At the Republican Convention, featured roles are handed to non-Ryans who would have brought other qualities to Romney’s ticket: New Jersey Gov. Chris Christie, with his street-fighter style, will deliver the keynote, and Florida Sen. Marco Rubio will introduce Romney.
Instead of scaring the elderly with Ryan Social Security and Medicare threats, Rubio would have appealed to Hispanic voters and helped carry his own state, which houses so many of both.
The question here is less whether Romney has politically suicidal instincts but whether, from his sheltered tax-haven life, he has any at all. He goes from one step to the next, with no apparent awareness that there is any connection.
Abortion? Gay rights? Ryan? Christie? Rubio? Romney sees politics as an endless Chinese menu. Order one now, and have the others later.

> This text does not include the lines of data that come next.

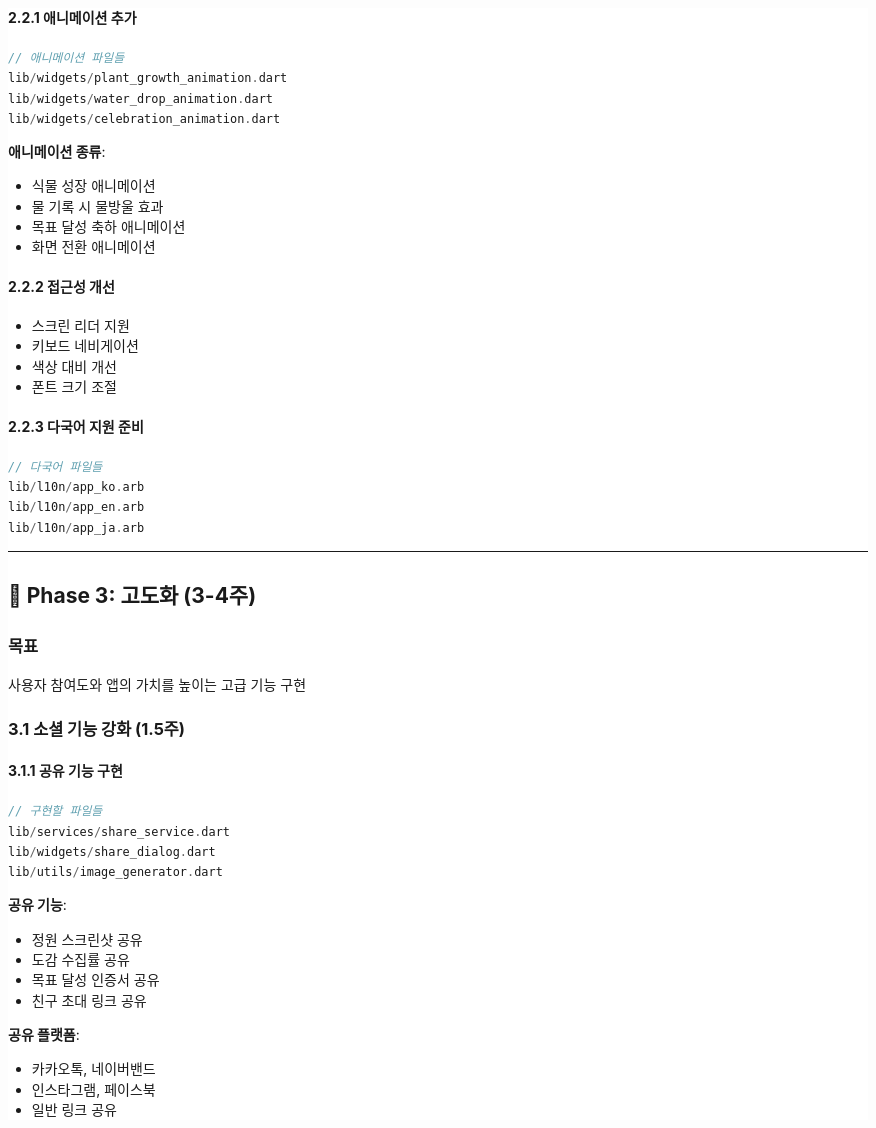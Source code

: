 #### 2.2.1 애니메이션 추가
```dart
// 애니메이션 파일들
lib/widgets/plant_growth_animation.dart
lib/widgets/water_drop_animation.dart
lib/widgets/celebration_animation.dart
```

**애니메이션 종류**:
- 식물 성장 애니메이션
- 물 기록 시 물방울 효과
- 목표 달성 축하 애니메이션
- 화면 전환 애니메이션

#### 2.2.2 접근성 개선
- 스크린 리더 지원
- 키보드 네비게이션
- 색상 대비 개선
- 폰트 크기 조절

#### 2.2.3 다국어 지원 준비
```dart
// 다국어 파일들
lib/l10n/app_ko.arb
lib/l10n/app_en.arb
lib/l10n/app_ja.arb
```

---

## 🌟 Phase 3: 고도화 (3-4주)

### 목표
사용자 참여도와 앱의 가치를 높이는 고급 기능 구현

### 3.1 소셜 기능 강화 (1.5주)

#### 3.1.1 공유 기능 구현
```dart
// 구현할 파일들
lib/services/share_service.dart
lib/widgets/share_dialog.dart
lib/utils/image_generator.dart
```

**공유 기능**:
- 정원 스크린샷 공유
- 도감 수집률 공유
- 목표 달성 인증서 공유
- 친구 초대 링크 공유

**공유 플랫폼**:
- 카카오톡, 네이버밴드
- 인스타그램, 페이스북
- 일반 링크 공유
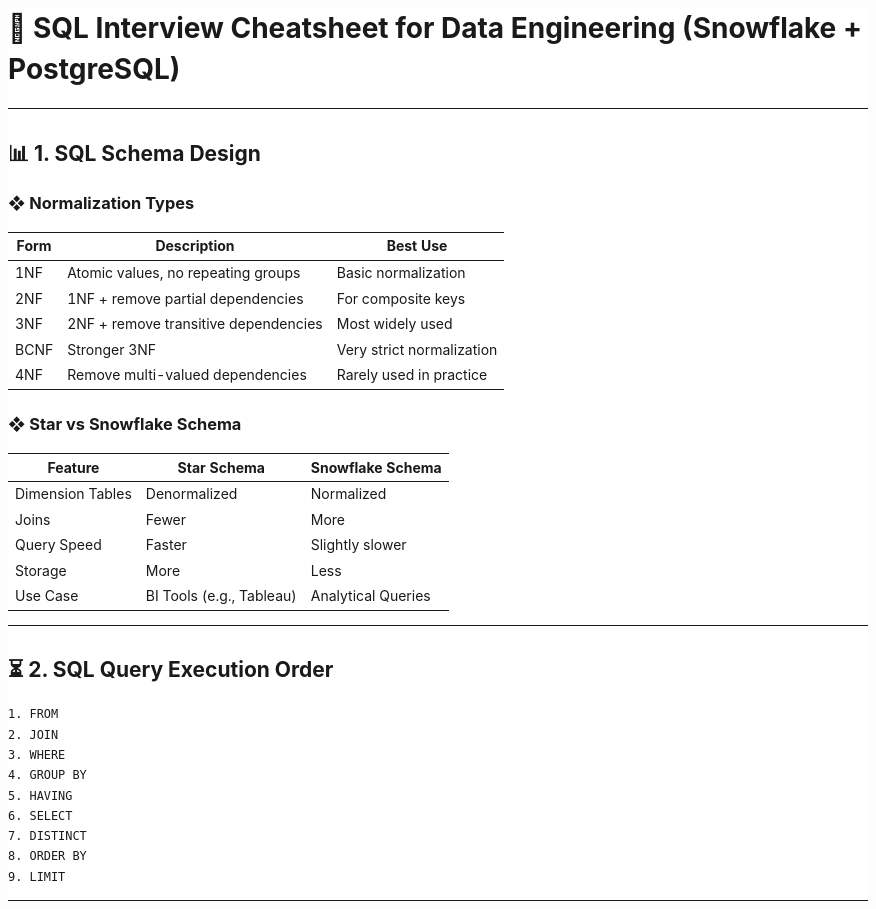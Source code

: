 # 🧠 SQL Interview Cheatsheet for Data Engineering (Snowflake + PostgreSQL)

---

## 📊 1. SQL Schema Design

### ❖ Normalization Types

| Form | Description                          | Best Use                  |
| ---- | ------------------------------------ | ------------------------- |
| 1NF  | Atomic values, no repeating groups   | Basic normalization       |
| 2NF  | 1NF + remove partial dependencies    | For composite keys        |
| 3NF  | 2NF + remove transitive dependencies | Most widely used          |
| BCNF | Stronger 3NF                         | Very strict normalization |
| 4NF  | Remove multi-valued dependencies     | Rarely used in practice   |

### ❖ Star vs Snowflake Schema

| Feature          | Star Schema              | Snowflake Schema   |
| ---------------- | ------------------------ | ------------------ |
| Dimension Tables | Denormalized             | Normalized         |
| Joins            | Fewer                    | More               |
| Query Speed      | Faster                   | Slightly slower    |
| Storage          | More                     | Less               |
| Use Case         | BI Tools (e.g., Tableau) | Analytical Queries |

---

## ⏳ 2. SQL Query Execution Order

```
1. FROM
2. JOIN
3. WHERE
4. GROUP BY
5. HAVING
6. SELECT
7. DISTINCT
8. ORDER BY
9. LIMIT
```

---
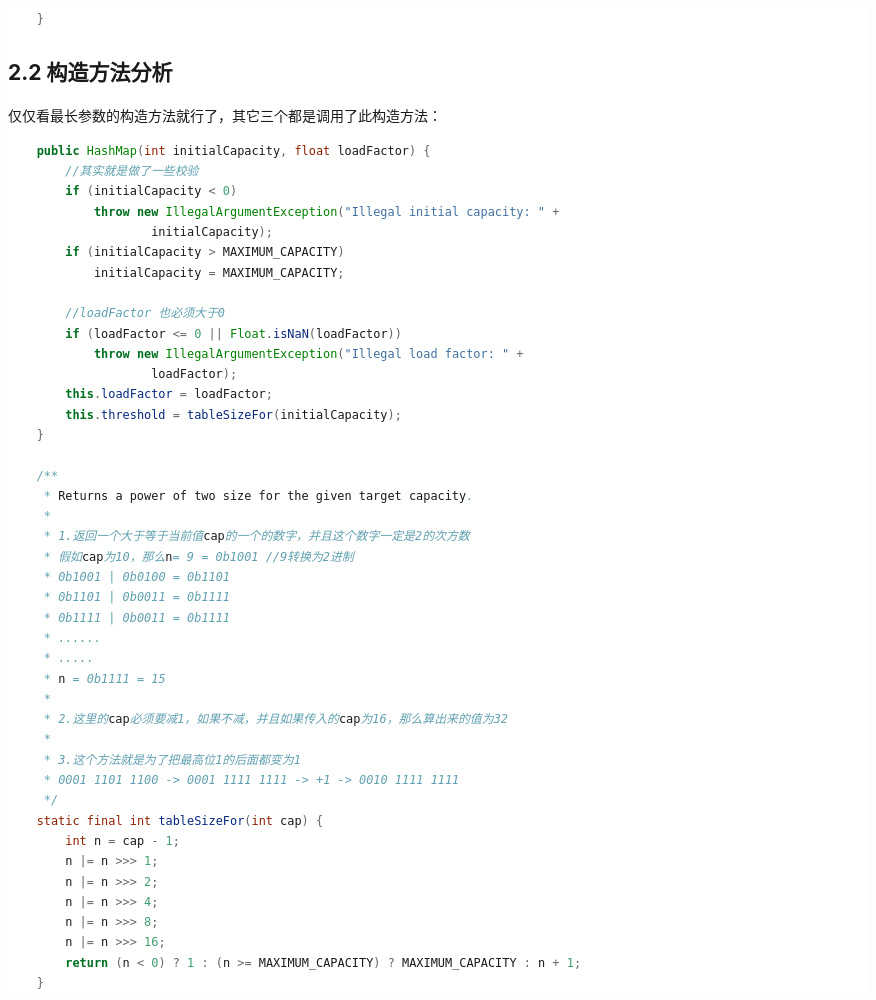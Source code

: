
 ```java
    }

```







## 2.2 构造方法分析

仅仅看最长参数的构造方法就行了，其它三个都是调用了此构造方法：

```java
    public HashMap(int initialCapacity, float loadFactor) {
        //其实就是做了一些校验
        if (initialCapacity < 0)
            throw new IllegalArgumentException("Illegal initial capacity: " +
                    initialCapacity);
        if (initialCapacity > MAXIMUM_CAPACITY)
            initialCapacity = MAXIMUM_CAPACITY;
        
        //loadFactor 也必须大于0
        if (loadFactor <= 0 || Float.isNaN(loadFactor))
            throw new IllegalArgumentException("Illegal load factor: " +
                    loadFactor);
        this.loadFactor = loadFactor;
        this.threshold = tableSizeFor(initialCapacity);
    }

    /**
     * Returns a power of two size for the given target capacity.
     * 
     * 1.返回一个大于等于当前值cap的一个的数字，并且这个数字一定是2的次方数
     * 假如cap为10，那么n= 9 = 0b1001 //9转换为2进制
     * 0b1001 | 0b0100 = 0b1101
     * 0b1101 | 0b0011 = 0b1111
     * 0b1111 | 0b0011 = 0b1111
     * ......
     * .....
     * n = 0b1111 = 15
     * 
     * 2.这里的cap必须要减1，如果不减，并且如果传入的cap为16，那么算出来的值为32
     * 
     * 3.这个方法就是为了把最高位1的后面都变为1
     * 0001 1101 1100 -> 0001 1111 1111 -> +1 -> 0010 1111 1111
     */
    static final int tableSizeFor(int cap) {
        int n = cap - 1;
        n |= n >>> 1;
        n |= n >>> 2;
        n |= n >>> 4;
        n |= n >>> 8;
        n |= n >>> 16;
        return (n < 0) ? 1 : (n >= MAXIMUM_CAPACITY) ? MAXIMUM_CAPACITY : n + 1;
    }
```
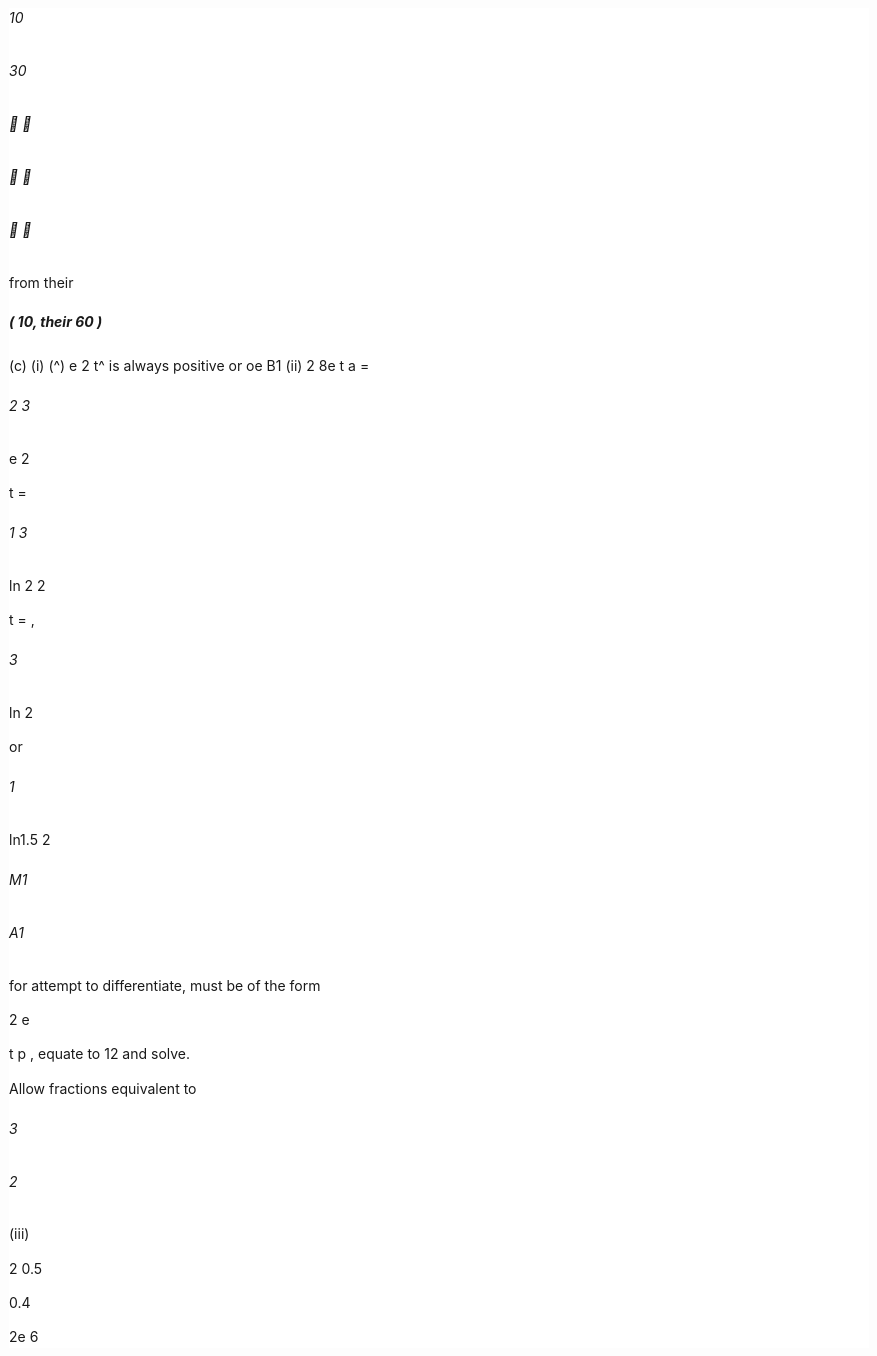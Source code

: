 ###### 10 

###### 30 

######   

######   

######   

 from their 

##### ( 10, their 60 ) 

(c) (i) (^) e 2 t^ is always positive or oe B1 (ii) 2 8e t a = 

###### 2 3 

 e 2 

 t = 

###### 1 3 

 ln 2 2 

 t = , 

###### 3 

 ln 2 

 or 

###### 1 

 ln1.5 2 

###### M1 

###### A1 

 for attempt to differentiate, must be of the form 

 2 e 

 t p , equate to 12 and solve. 

 Allow fractions equivalent to 

###### 3 

###### 2 

 (iii) 

 2 0.5 

 0.4 

 2e 6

Or all at the same time. As he chooses Ryan, Romney takes on a new “senior adviser,” a Karl Rove protégé who denounced Ryan’s Social Security fixes during the Bush years:
“(A)small number of conservatives...prefer to push only for investment accounts and make no effort to adjust benefits--therefore making no effort to address this fundamental structural problem. In my judgment, that's a bad idea. We simply cannot solve the Social Security problem with Personal Retirement Accounts alone. If the goal is permanent solvency and sustainability...Personal Retirements Accounts, for all their virtues, are insufficient to that task.”
But not to worry. In Romneyworld, they will find others to go in the opposition direction and back Ryan.
It’s one approach to running a three-month political campaign, but it would be a hell of way to run a country for four years.